Une occasion pour ses enfants «d'apprendre une autre langue» et de «s'imprégner d'une culture», bien sûr, mais sans trop se dépayser non plus. Car Aaron Paul ne fait que rejoindre une diaspora croissante de personnalités hollywoodiennes ayant dit bye bye au pays de l'Oncle Sam pour goûter aux bons fromages et cépages français.
La tendance est telle qu'elle a fait immerger un néologisme: «Frollywood».

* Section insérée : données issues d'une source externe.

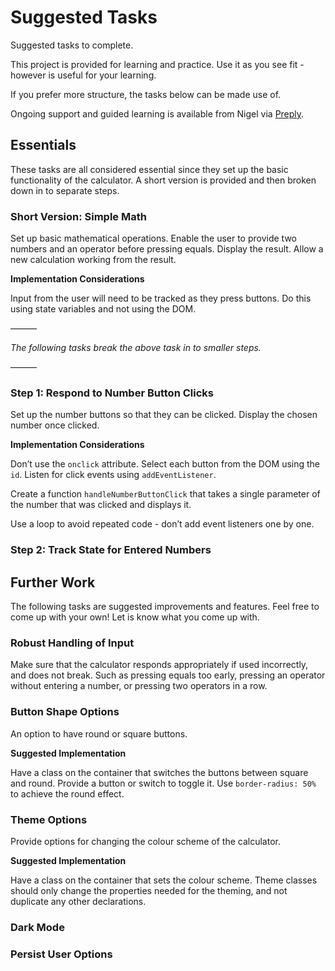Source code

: # Suggested Tasks

Suggested tasks to complete.

This project is provided for learning and practice. Use it as you see fit - however is useful for your learning.

If you prefer more structure, the tasks below can be made use of.

Ongoing support and guided learning is available from Nigel via [Preply](https://preply.com/en/tutor/4217857).

## Essentials

These tasks are all considered essential since they set up the basic functionality of the calculator. A short version is provided and then broken down in to separate steps.

### Short Version: Simple Math

Set up basic mathematical operations. Enable the user to provide two numbers and an operator before pressing equals. Display the result. Allow a new calculation working from the result.

**Implementation Considerations**

Input from the user will need to be tracked as they press buttons. Do this using state variables and not using the DOM.

———

*The following tasks break the above task in to smaller steps.*

———

### Step 1: Respond to Number Button Clicks

Set up the number buttons so that they can be clicked. Display the chosen number once clicked.

**Implementation Considerations**

Don’t use the `onclick` attribute. Select each button from the DOM using the `id`. Listen for click events using `addEventListener`.

Create a function `handleNumberButtonClick` that takes a single parameter of the number that was clicked and displays it.

Use a loop to avoid repeated code - don’t add event listeners one by one.

### Step 2: Track State for Entered Numbers

## Further Work

The following tasks are suggested improvements and features. Feel free to come up with your own! Let is know what you come up with.

### Robust Handling of Input

Make sure that the calculator responds appropriately if used incorrectly, and does not break. Such as pressing equals too early, pressing an operator without entering a number, or pressing two operators in a row.

### Button Shape Options

An option to have round or square buttons.

**Suggested Implementation**

Have a class on the container that switches the buttons between square and round. Provide a button or switch to toggle it. Use `border-radius: 50%` to achieve the round  effect.

### Theme Options

Provide options for changing the colour scheme of the calculator.

**Suggested Implementation**

Have a class on the container that sets the colour scheme. Theme classes should only change the properties needed for the theming, and not duplicate any other declarations.

### Dark Mode

### Persist User Options
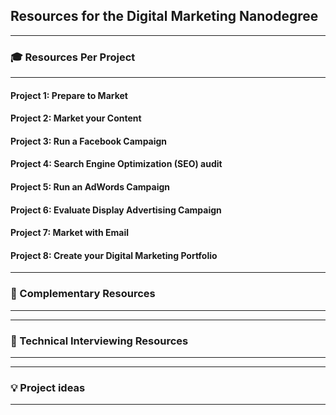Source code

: ## Resources for the Digital Marketing Nanodegree
---

### 🎓 Resources Per Project

----

#### Project 1: Prepare to Market

#### Project 2: Market your Content

#### Project 3: Run a Facebook Campaign

#### Project 4: Search Engine Optimization (SEO) audit

#### Project 5: Run an AdWords Campaign

#### Project 6: Evaluate Display Advertising Campaign

#### Project 7: Market with Email

#### Project 8: Create your Digital Marketing Portfolio 


----


### 🔧 Complementary Resources

----

---

### 💬 Technical Interviewing Resources

----

---

### 💡 Project ideas

----

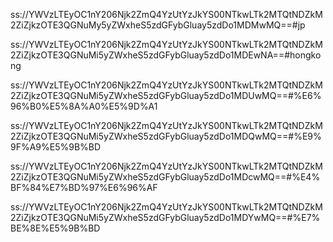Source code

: ss://YWVzLTEyOC1nY206Njk2ZmQ4YzUtYzJkYS00NTkwLTk2MTQtNDZkM2ZiZjkzOTE3QGNuMy5yZWxheS5zdGFybGluay5zdDo1MDMwMQ==#jp

ss://YWVzLTEyOC1nY206Njk2ZmQ4YzUtYzJkYS00NTkwLTk2MTQtNDZkM2ZiZjkzOTE3QGNuMi5yZWxheS5zdGFybGluay5zdDo1MDEwNA==#hongkong

ss://YWVzLTEyOC1nY206Njk2ZmQ4YzUtYzJkYS00NTkwLTk2MTQtNDZkM2ZiZjkzOTE3QGNuMi5yZWxheS5zdGFybGluay5zdDo1MDUwMQ==#%E6%96%B0%E5%8A%A0%E5%9D%A1

ss://YWVzLTEyOC1nY206Njk2ZmQ4YzUtYzJkYS00NTkwLTk2MTQtNDZkM2ZiZjkzOTE3QGNuMi5yZWxheS5zdGFybGluay5zdDo1MDQwMQ==#%E9%9F%A9%E5%9B%BD

ss://YWVzLTEyOC1nY206Njk2ZmQ4YzUtYzJkYS00NTkwLTk2MTQtNDZkM2ZiZjkzOTE3QGNuMi5yZWxheS5zdGFybGluay5zdDo1MDcwMQ==#%E4%BF%84%E7%BD%97%E6%96%AF

ss://YWVzLTEyOC1nY206Njk2ZmQ4YzUtYzJkYS00NTkwLTk2MTQtNDZkM2ZiZjkzOTE3QGNuMi5yZWxheS5zdGFybGluay5zdDo1MDYwMQ==#%E7%BE%8E%E5%9B%BD
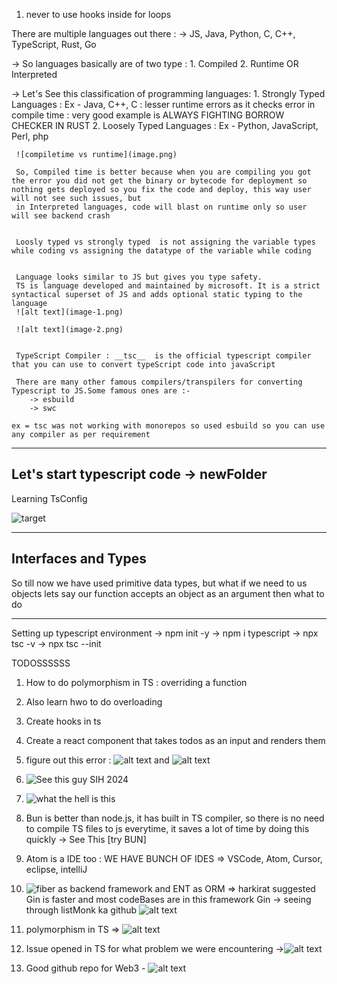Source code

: 1. never to use hooks inside for loops

There are multiple languages out there : 
  -> JS, Java, Python, C, C++, TypeScript, Rust, Go

  -> So languages basically are of two type : 
      1. Compiled
      2. Runtime OR Interpreted

-> Let's See this classification of programming languages:
     1. Strongly Typed Languages  : Ex - Java, C++, C : lesser runtime errors as it checks error in compile time : very good example is ALWAYS FIGHTING BORROW CHECKER IN RUST
     2. Loosely Typed Languages   : Ex - Python, JavaScript, Perl, php

     ![compiletime vs runtime](image.png)

     So, Compiled time is better because when you are compiling you got the error you did not get the binary or bytecode for deployment so nothing gets deployed so you fix the code and deploy, this way user will not see such issues, but
     in Interpreted languages, code will blast on runtime only so user will see backend crash 


     Loosly typed vs strongly typed  is not assigning the variable types while coding vs assigning the datatype of the variable while coding


     Language looks similar to JS but gives you type safety.
     TS is language developed and maintained by microsoft. It is a strict syntactical superset of JS and adds optional static typing to the language
     ![alt text](image-1.png)

     ![alt text](image-2.png)


     TypeScript Compiler : __tsc__  is the official typescript compiler that you can use to convert typeScript code into javaScript

     There are many other famous compilers/transpilers for converting Typescript to JS.Some famous ones are :-
        -> esbuild
        -> swc

    ex = tsc was not working with monorepos so used esbuild so you can use any compiler as per requirement


-----------------------------------------
Let's start typescript code -> newFolder
--------------------------------------------------

Learning TsConfig

![target](image-3.png)


-------------------------------------------------------------
Interfaces and Types 
-------------------------------------------------------------

So till now we have used primitive data types, but what if we need to us objects lets say our function accepts an object as an argument then what to do


-------------------------------------------------------------------
Setting up typescript environment
-> npm init -y
-> npm i typescript 
-> npx tsc -v
-> npx tsc --init



TODOSSSSSS 
1. How to do polymorphism in TS : overriding a function
2. Also learn hwo to do overloading
3. Create hooks in ts
4. Create a react component that takes todos as an input and renders them
5. figure out this error : ![alt text](image-4.png) and ![alt text](image-5.png)

6. ![See this guy SIH 2024](image-6.png)
7. ![what the hell is this](image-7.png)
8. Bun is better than node.js, it has built in  TS compiler, so there is no need to compile TS files to js everytime, it saves a lot of time by doing this quickly       -> See This [try BUN] 
9. Atom is a IDE too : WE HAVE BUNCH OF IDES => VSCode, Atom, Cursor, eclipse, intelliJ 
10. ![fiber as backend framework and ENT as ORM](image-8.png) => harkirat suggested Gin is faster and most codeBases are in this framework Gin
    -> seeing through listMonk ka github ![alt text](image-9.png)

11. polymorphism in TS => ![alt text](image-10.png)    
12. Issue opened in TS for what problem we were encountering ->![alt text](image-11.png)
13. Good github repo for Web3 - ![alt text](image-12.png)

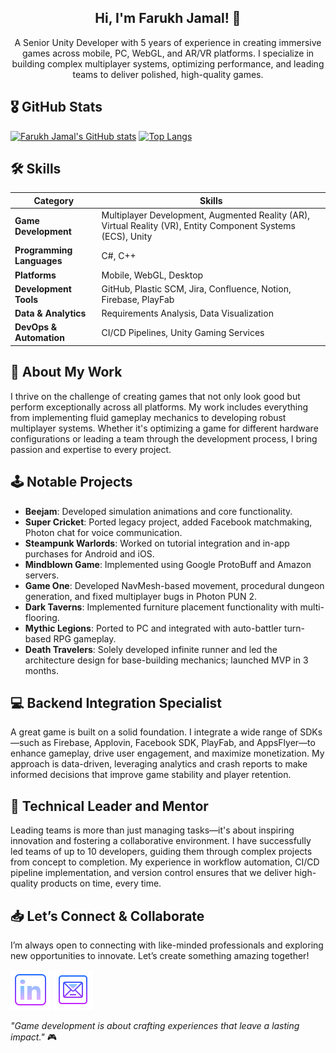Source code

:<p align="center">
  <h2 align="center"> Hi, I'm Farukh Jamal! 👋</h2>
  <p align="center">A Senior Unity Developer with 5 years of experience in creating immersive games across mobile, PC, WebGL, and AR/VR platforms. I specialize in building complex multiplayer systems, optimizing performance, and leading teams to deliver polished, high-quality games.</p>
</p>

## 🎖️ GitHub Stats
[![Farukh Jamal's GitHub stats](https://github-readme-stats-pi-eight-64.vercel.app/api?username=FarukhJamal&show_icons=true&rank_icon=github&include_all_commits=true&title_color=fff&text_color=fff&icon_color=00bfff&bg_color=30,e96443,904e95&hide=issues)](https://github.com/FarukhJamal)
[![Top Langs](https://github-readme-stats-pi-eight-64.vercel.app/api/top-langs/?username=FarukhJamal&layout=compact&title_color=fff&text_color=fff&bg_color=30,e96443,904e95&card_width=470)](https://github.com/FarukhJamal)

## 🛠️ Skills

| Category | Skills |
|---|---|
| **Game Development** | Multiplayer Development, Augmented Reality (AR), Virtual Reality (VR), Entity Component Systems (ECS), Unity |
| **Programming Languages** | C#, C++ |
| **Platforms** | Mobile, WebGL, Desktop |
| **Development Tools** | GitHub, Plastic SCM, Jira, Confluence, Notion, Firebase, PlayFab |
| **Data & Analytics** | Requirements Analysis, Data Visualization |
| **DevOps & Automation** | CI/CD Pipelines, Unity Gaming Services |


## 🚀 About My Work

I thrive on the challenge of creating games that not only look good but perform exceptionally across all platforms. My work includes everything from implementing fluid gameplay mechanics to developing robust multiplayer systems. Whether it's optimizing a game for different hardware configurations or leading a team through the development process, I bring passion and expertise to every project.

## 🕹️ Notable Projects

- **Beejam**: Developed simulation animations and core functionality.
- **Super Cricket**: Ported legacy project, added Facebook matchmaking, Photon chat for voice communication.
- **Steampunk Warlords**: Worked on tutorial integration and in-app purchases for Android and iOS.
- **Mindblown Game**: Implemented using Google ProtoBuff and Amazon servers.
- **Game One**: Developed NavMesh-based movement, procedural dungeon generation, and fixed multiplayer bugs in Photon PUN 2.
- **Dark Taverns**: Implemented furniture placement functionality with multi-flooring.
- **Mythic Legions**: Ported to PC and integrated with auto-battler turn-based RPG gameplay.
- **Death Travelers**: Solely developed infinite runner and led the architecture design for base-building mechanics; launched MVP in 3 months.

## 💻 Backend Integration Specialist

A great game is built on a solid foundation. I integrate a wide range of SDKs—such as Firebase, Applovin, Facebook SDK, PlayFab, and AppsFlyer—to enhance gameplay, drive user engagement, and maximize monetization. My approach is data-driven, leveraging analytics and crash reports to make informed decisions that improve game stability and player retention.

## 👥 Technical Leader and Mentor 

Leading teams is more than just managing tasks—it's about inspiring innovation and fostering a collaborative environment. I have successfully led teams of up to 10 developers, guiding them through complex projects from concept to completion. My experience in workflow automation, CI/CD pipeline implementation, and version control ensures that we deliver high-quality products on time, every time.

## 📥 Let’s Connect & Collaborate

I’m always open to connecting with like-minded professionals and exploring new opportunities to innovate. Let’s create something amazing together!

[<img src="https://github.com/FarukhJamal/FarukhJamal/blob/main/linkedin.png" alt="LinkedIn" width="64" height="64">](https://https://www.linkedin.com/in/farukh-jamal-21a018109/)
[<img src="https://github.com/FarukhJamal/FarukhJamal/blob/main/email.png" alt="Email" width="64" height="64">](mailto:m.farukhjamal45@gmail.com)

_"Game development is about crafting experiences that leave a lasting impact."_ 🎮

Représentant le plus emblématique de cet exode: George Clooney, évidemment, qui vient d'obtenir la nationalité française, malgré une maîtrise assez relative de la langue nationale. Ce qui ne semble pas gêner particulièrement l'acteur, bien installé avec sa femme Alma et leurs deux jumeaux de huit ans dans une bastide romantique du Sud de la France - non loin du domaine viticole de son pote Brad Pitt, Miraval.
Au-delà des clichés de la gastronomie et de l'architecture, l'acteur n'a jamais caché que son choix de s'établir en France était en partie motivé par des lois sur la protection de la vie privée plus strictes que dans son pays natal, ainsi que par le désir d'offrir à ses enfants une vie aussi «normale» que possible.
Des motivations politiques...
Mais ce départ est surtout politique pour ce fervent démocrate et farouche opposant à Donald Trump. Et George Clooney en a inspiré d'autres. A commencer par le réalisateur Jim Jarmusch, qui vient de demander la naturalisation française. «Paris est ma deuxième ville, après New York. J’en suis amoureux», confiait-il début janvier au Parisien pour souligner sa détermination.
Même son de cloche du côté de Lionel Richie, qui affirmait avec humour en février au Figaro que George lui avait «volé son idée» et qui réfléchit désormais à acheter une maison dans l'Hexagone.
Au-delà d'un rejet marqué de l'Amérique trumpiste par l'élite intellectuelle américaine, c'est aussi celui d'un Hollywood en perte de vitesse, durement éprouvé par les incendies de Los Angeles, la grève à rallonge des scénaristes et le Covid-19 que démontrent ces départs à la chaîne.
Artistiques et financières
La France, au contraire, incarne pour les acteurs une terre de liberté, où le cinéma est plus créatif, moins corseté. «Ici, ils découvrent un monde qui n’est pas verrouillé par les agents», expliquait le réalisateur Olivier Assayas dans Le Monde. «Moins d’enjeux, de risques, de loi du marché, comme à Hollywood où on est prompt à vous lyncher sur la place publique.»
Sans oublier qu'Hollywood s'est souvent retrouvé aux prises avec des guerres et conflits culturels parfois insolubles. Comme le rappelle le Daily Telegraph, le fait que le premier rôle de Johnny Depp au cinéma soit celui de Louis XV dans le film français Jeanne du Barry après ses démêlés judiciaires l'opposant à son ex-femme Amber Heard, est assez éloquent.
Moins moralisateur et, surtout, moins dispendieux. Grâce à un nouveau dispositif fiscal qui rend les tournages en France bien plus attractifs pour les studios et les chaînes de télévision, la France est devenue un pôle d'attraction majeur pour la production audiovisuelle. Les films et séries peuvent bénéficier d'un remboursement allant jusqu'à 30 millions d'euros.
Rien d'étonnant donc à ce que les grosses productions se soient multipliées chez nos voisins ces dernières années: The Killer (2023), Napoléon (2023), Le Dernier Duel (2021), Stillwater (2021), Mission: impossible. Fallout (2018), Dunkerque (2017), sans oublier les cinq saisons d’Emily in Paris ou encore la prochaine saison de The White Lotus, qui posera ses valises dans le somptueux château de La Messardière, à Saint-Tropez.
Si les Français continuent sur cette lancée, une nouvelle entrée pourrait bien définitivement faire sa place sur la page Wikipédia exhaustive qui recense près 60 surnoms donnés aux pôles de production cinématographique internationale: Frollywood.